=== AVAILABLE DATA ===
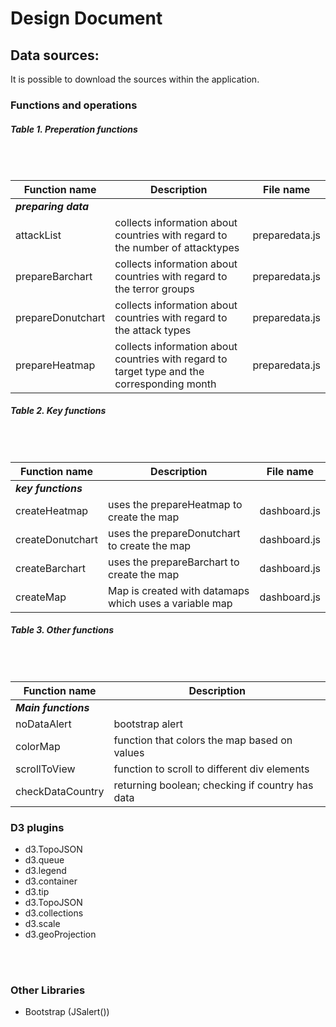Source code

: # Design Document

## Data sources:  

It is possible to download the sources within the application.


### Functions and operations  



##### Table 1. Preperation functions  
<br><br>

| Function name   | Description  | File name  |
|-------------|-------------|-------------|
| ***preparing data***  |   |   |
| attackList  | collects information about countries with regard to the number of attacktypes | preparedata.js  |   
| prepareBarchart | collects information about countries with regard to the terror groups | preparedata.js  | 
| prepareDonutchart  | collects information about countries with regard to the attack types | preparedata.js  | 
| prepareHeatmap | collects information about countries with regard to target type and the corresponding month | preparedata.js  |  

##### Table 2. Key functions  
<br><br>

| Function name   | Description  | File name  |
|-------------|-------------|-------------|
| ***key functions***  |   |   |
| createHeatmap  | uses the prepareHeatmap to create the map  | dashboard.js  |   
| createDonutchart | uses the prepareDonutchart to create the map | dashboard.js | 
| createBarchart  | uses the prepareBarchart to create the map | dashboard.js  | 
| createMap | Map is created with datamaps which uses a variable map | dashboard.js  | 

##### Table 3. Other functions  
<br><br>

| Function name   | Description  
|-------------|-------------|
| ***Main functions***  |   | 
| noDataAlert  | bootstrap alert   
| colorMap | function that colors the map based on values 
| scrollToView  | function to scroll to different div elements 
| checkDataCountry | returning boolean; checking if country has data 

### D3 plugins
- d3.TopoJSON
- d3.queue
- d3.legend
- d3.container
- d3.tip
- d3.TopoJSON
- d3.collections
- d3.scale
- d3.geoProjection

<br><br>

### Other Libraries
- Bootstrap (JSalert())


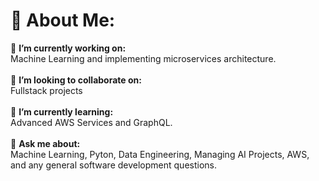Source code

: # 💫 About Me:
🔭 **I’m currently working on:**  <br>Machine Learning and implementing microservices architecture.<br><br>👯 **I’m looking to collaborate on:**  <br>Fullstack projects<br><br>🌱 **I’m currently learning:**  <br>Advanced AWS Services and GraphQL.<br><br>💬 **Ask me about:**  <br>Machine Learning, Pyton, Data Engineering, Managing AI Projects, AWS, and any general software development questions.<br><br>
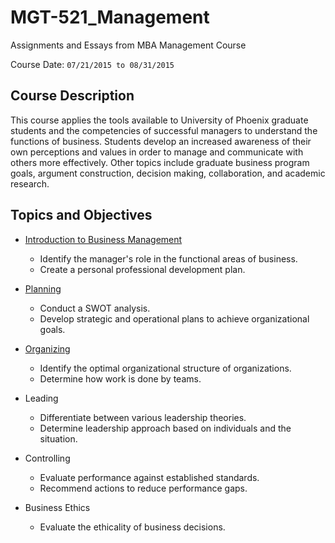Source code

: # MGT-521_Management

Assignments and Essays from MBA Management Course

Course Date: `07/21/2015 to 08/31/2015`

## Course Description

This course applies the tools available to University of Phoenix graduate students and the competencies of successful managers to understand the functions of business. Students develop an increased awareness of their own perceptions and values in order to manage and communicate with others more effectively. Other topics include graduate business program goals, argument construction, decision making, collaboration, and academic research.

## Topics and Objectives

- [Introduction to Business Management](Week1_Intro_to_Business_Management)
  - Identify the manager's role in the functional areas of business.
  - Create a personal professional development plan.

- [Planning](Week2_Planning)
  - Conduct a SWOT analysis.
  - Develop strategic and operational plans to achieve organizational goals.

- [Organizing](Week3_Organizing)
  - Identify the optimal organizational structure of organizations.
  - Determine how work is done by teams.

- Leading
  - Differentiate between various leadership theories.
  - Determine leadership approach based on individuals and the situation.

- Controlling
  - Evaluate performance against established standards.
  - Recommend actions to reduce performance gaps.

- Business Ethics
  - Evaluate the ethicality of business decisions.
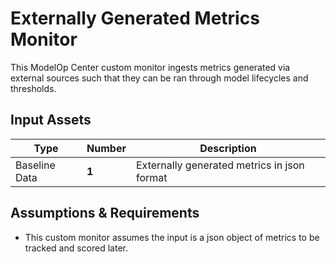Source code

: # Externally Generated Metrics Monitor
This ModelOp Center custom monitor ingests metrics generated via external sources such that they can be ran through model lifecycles and thresholds.

## Input Assets

| Type          | Number | Description                                           |
| ------------- | ------ | ----------------------------------------------------- |
| Baseline Data | **1**  | Externally generated metrics in json format           |

## Assumptions & Requirements
 - This custom monitor assumes the input is a json object of metrics to be tracked and scored later.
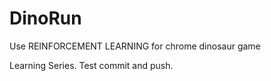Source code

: # DinoRun
Use REINFORCEMENT LEARNING for chrome dinosaur game

Learning Series. Test commit and push.

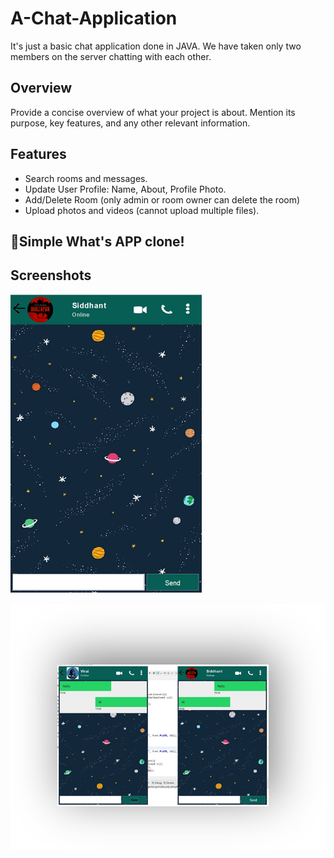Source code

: # A-Chat-Application
It's just a basic chat application done in JAVA.
We have taken only two members on the server chatting with each other.

## Overview
Provide a concise overview of what your project is about. Mention its purpose, key features, and any other relevant information.

## Features

- Search rooms and messages.
- Update User Profile: Name, About, Profile Photo.
- Add/Delete Room (only admin or room owner can delete the room)
- Upload photos and videos (cannot upload multiple files).


## 🙂Simple What's APP clone!

## Screenshots

![Screenshot 1](An_image_of_a_Chat_application.png)

![Screenshot 2](An_image_of_a_Chat_application1.png)

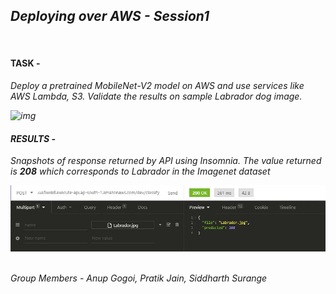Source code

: <h2><i><b>Deploying over AWS - Session1</b></i></h2>
<br>

<H4>TASK - </H4>
<P><i>Deploy a pretrained MobileNet-V2 model on AWS and use services like AWS Lambda, S3. Validate the results on sample Labrador dog image.<i></p>

![img](https://s3.amazonaws.com/cdn-origin-etr.akc.org/wp-content/uploads/2019/12/03202400/Yellow-Labrador-Retriever.jpg)

<h4>RESULTS -</h4> 
<p><i>Snapshots of response returned by API using Insomnia. The value returned is <b>208</b> which corresponds to Labrador in the Imagenet dataset</p>

![img](https://github.com/SID-SURANGE/EVA4-Phase2/blob/master/Session1-%20Deploying%20over%20AWS(MobileNet)/Response.JPG)

<br>
Group Members - Anup Gogoi, Pratik Jain, Siddharth Surange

=== WHAT YOU NEED TO DO ===
Say how many lines of the listing above contain "leadership", giving nothing but the number.

=== EXPECTED ANSWER ===
2